To do → Your answer is every line of the material below in which the string "prévues" occurs.

* * *

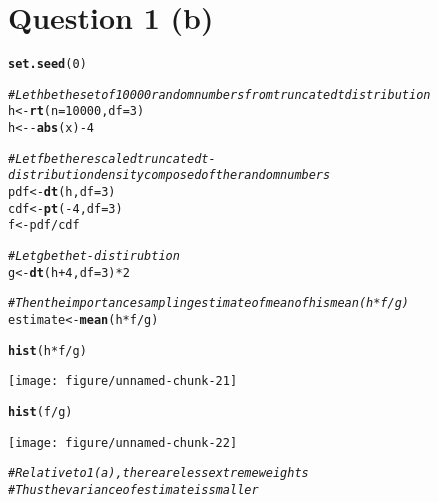 \documentclass[english]{article}\usepackage[]{graphicx}\usepackage[]{color}
\makeatletter
\def\maxwidth{ %
  \ifdim\Gin@nat@width>\linewidth
    \linewidth
  \else
    \Gin@nat@width
  \fi
}
\newcommand{\hlnum}[1]{\textcolor[rgb]{0.686,0.059,0.569}{#1}}%
\newcommand{\hlcom}[1]{\textcolor[rgb]{0.678,0.584,0.686}{\textit{#1}}}%
\newcommand{\hlopt}[1]{\textcolor[rgb]{0,0,0}{#1}}%
\newcommand{\hlstd}[1]{\textcolor[rgb]{0.345,0.345,0.345}{#1}}%
\newcommand{\hlkwb}[1]{\textcolor[rgb]{0.69,0.353,0.396}{#1}}%
\newcommand{\hlkwc}[1]{\textcolor[rgb]{0.333,0.667,0.333}{#1}}%
\newcommand{\hlkwd}[1]{\textcolor[rgb]{0.737,0.353,0.396}{\textbf{#1}}}%
\newenvironment{kframe}{%
 \def\at@end@of@kframe{}%
 \ifinner\ifhmode%
  \def\at@end@of@kframe{\end{minipage}}%
  \begin{minipage}{\columnwidth}%
 \fi\fi%
 \def\FrameCommand##1{\hskip\@totalleftmargin \hskip-\fboxsep
 \colorbox{shadecolor}{##1}\hskip-\fboxsep
     \hskip-\linewidth \hskip-\@totalleftmargin \hskip\columnwidth}%
 \MakeFramed {\advance\hsize-\width
   \@totalleftmargin\z@ \linewidth\hsize
   \@setminipage}}%
 {\par\unskip\endMakeFramed%
 \at@end@of@kframe}
\newenvironment{knitrout}{}{} %
\makeatother
\begin{document}
\section*{Question 1 (b)}

\begin{knitrout}
\color{fgcolor}\begin{kframe}
\begin{alltt}
\hlkwd{set.seed}\hlstd{(}\hlnum{0}\hlstd{)}

\hlcom{# Let h be the set of 10000 random numbers from truncated t distribution}
\hlstd{h} \hlkwb{<-} \hlkwd{rt}\hlstd{(}\hlkwc{n}\hlstd{=}\hlnum{10000}\hlstd{,} \hlkwc{df}\hlstd{=}\hlnum{3}\hlstd{)}
\hlstd{h} \hlkwb{<-} \hlopt{-}\hlkwd{abs}\hlstd{(x)}\hlopt{-}\hlnum{4}
\end{alltt}


{\ttfamily\noindent\bfseries\color{errorcolor}{\#\# Error: object 'x' not found}}\begin{alltt}
\hlcom{# Let f be the rescaled truncated t-distribution density composed of the random numbers}
\hlstd{pdf} \hlkwb{<-} \hlkwd{dt}\hlstd{(h,} \hlkwc{df}\hlstd{=}\hlnum{3}\hlstd{)}
\hlstd{cdf} \hlkwb{<-} \hlkwd{pt}\hlstd{(}\hlopt{-}\hlnum{4}\hlstd{,} \hlkwc{df}\hlstd{=}\hlnum{3}\hlstd{)}
\hlstd{f} \hlkwb{<-} \hlstd{pdf}\hlopt{/}\hlstd{cdf}

\hlcom{# Let g be the t-distirubtion }
\hlstd{g} \hlkwb{<-} \hlkwd{dt}\hlstd{(h}\hlopt{+}\hlnum{4}\hlstd{,} \hlkwc{df}\hlstd{=}\hlnum{3}\hlstd{)}\hlopt{*}\hlnum{2}

\hlcom{# Then the importance sampling estimate of mean of h is mean(h*f/g)}
\hlstd{estimate} \hlkwb{<-} \hlkwd{mean}\hlstd{(h}\hlopt{*}\hlstd{f}\hlopt{/}\hlstd{g)}

\hlkwd{hist}\hlstd{(h}\hlopt{*}\hlstd{f}\hlopt{/}\hlstd{g)}
\end{alltt}
\end{kframe}
\texttt{[image: figure/unnamed-chunk-21]} 
\begin{kframe}\begin{alltt}
\hlkwd{hist}\hlstd{(f}\hlopt{/}\hlstd{g)}
\end{alltt}
\end{kframe}
\texttt{[image: figure/unnamed-chunk-22]} 
\begin{kframe}\begin{alltt}
\hlcom{# Relative to 1(a), there are less extreme weights}
\hlcom{# Thus the variance of estimate is smaller}
\end{alltt}
\end{kframe}
\end{knitrout}
\end{document}
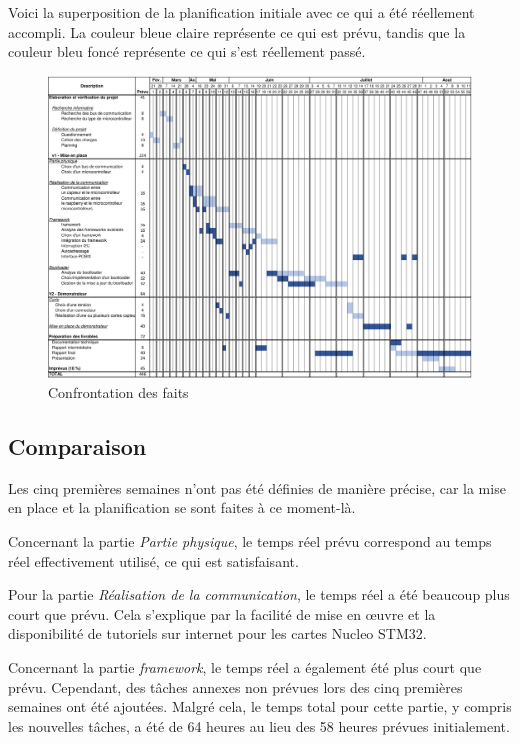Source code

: Voici la superposition de la planification initiale avec ce qui a été réellement accompli. La couleur bleue claire représente ce qui est prévu, tandis que la couleur bleu foncé représente ce qui s'est réellement passé.

\begin{figure}[H]
    \centering
    \includegraphics[angle=90,origin=c,scale=0.54]{./assets/files/planning_reel.pdf}
    \caption{Confrontation des faits}
\end{figure}

\newpage
\subsection{Comparaison}

Les cinq premières semaines n'ont pas été définies de manière précise, car la mise en place et la planification se sont faites à ce moment-là.

Concernant la partie \textit{Partie physique}, le temps réel prévu correspond au temps réel effectivement utilisé, ce qui est satisfaisant.

Pour la partie \textit{Réalisation de la communication}, le temps réel a été beaucoup plus court que prévu.
Cela s'explique par la facilité de mise en \oe{}uvre et la disponibilité de tutoriels sur internet pour les cartes Nucleo STM32.

Concernant la partie \textit{\gls{framework}}, le temps réel a également été plus court que prévu.
Cependant, des tâches annexes non prévues lors des cinq premières semaines ont été ajoutées.
Malgré cela, le temps total pour cette partie, y compris les nouvelles tâches, a été de 64 heures au lieu des 58 heures prévues initialement.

* * *

Result →
Cependant, des tâches annexes non prévues lors des cinq premières semaines ont été ajoutées.
Malgré cela, le temps total pour cette partie, y compris les nouvelles tâches, a été de 64 heures au lieu des 58 heures prévues initialement.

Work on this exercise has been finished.